**Work task**
Where a line in the records below contains the string "github", tally it; give only the final number.

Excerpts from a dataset
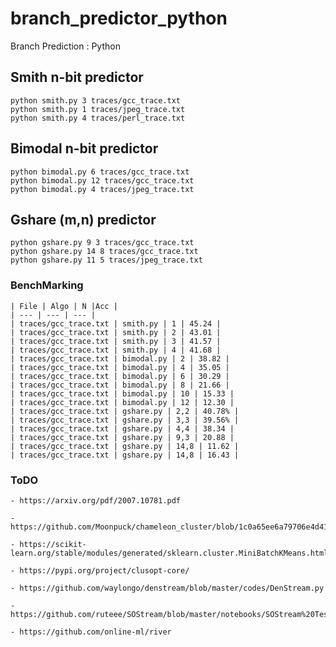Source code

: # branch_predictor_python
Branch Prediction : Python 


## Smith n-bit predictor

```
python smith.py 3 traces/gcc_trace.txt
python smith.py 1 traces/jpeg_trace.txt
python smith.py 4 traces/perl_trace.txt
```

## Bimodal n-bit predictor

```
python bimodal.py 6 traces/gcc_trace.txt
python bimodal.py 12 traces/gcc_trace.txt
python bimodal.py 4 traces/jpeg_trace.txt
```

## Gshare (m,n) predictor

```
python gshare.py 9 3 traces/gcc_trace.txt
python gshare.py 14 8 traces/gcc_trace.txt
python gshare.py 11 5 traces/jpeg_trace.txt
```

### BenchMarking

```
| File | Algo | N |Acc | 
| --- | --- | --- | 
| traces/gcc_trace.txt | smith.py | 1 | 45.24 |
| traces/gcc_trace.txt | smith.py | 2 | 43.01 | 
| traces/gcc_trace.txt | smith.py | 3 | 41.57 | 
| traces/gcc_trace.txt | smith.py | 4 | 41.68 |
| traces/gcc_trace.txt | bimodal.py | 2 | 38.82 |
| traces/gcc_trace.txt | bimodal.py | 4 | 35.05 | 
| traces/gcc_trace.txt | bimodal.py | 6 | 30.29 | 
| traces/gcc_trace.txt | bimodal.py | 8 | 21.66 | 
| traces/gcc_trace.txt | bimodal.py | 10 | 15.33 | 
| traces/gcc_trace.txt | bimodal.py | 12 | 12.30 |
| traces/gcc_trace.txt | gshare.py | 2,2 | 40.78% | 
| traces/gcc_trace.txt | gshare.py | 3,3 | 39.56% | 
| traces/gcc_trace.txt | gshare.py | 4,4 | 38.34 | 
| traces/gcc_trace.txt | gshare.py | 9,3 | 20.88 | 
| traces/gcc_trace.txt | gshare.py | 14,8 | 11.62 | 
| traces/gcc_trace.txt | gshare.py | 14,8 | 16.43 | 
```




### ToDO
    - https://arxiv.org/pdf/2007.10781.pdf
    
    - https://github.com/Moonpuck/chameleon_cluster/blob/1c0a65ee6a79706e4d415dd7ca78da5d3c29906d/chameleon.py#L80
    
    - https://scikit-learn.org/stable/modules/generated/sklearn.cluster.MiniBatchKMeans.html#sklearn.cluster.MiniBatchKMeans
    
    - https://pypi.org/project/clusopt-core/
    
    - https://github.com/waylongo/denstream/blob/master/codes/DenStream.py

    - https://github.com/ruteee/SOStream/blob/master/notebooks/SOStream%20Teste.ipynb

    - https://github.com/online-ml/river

**Your response**
4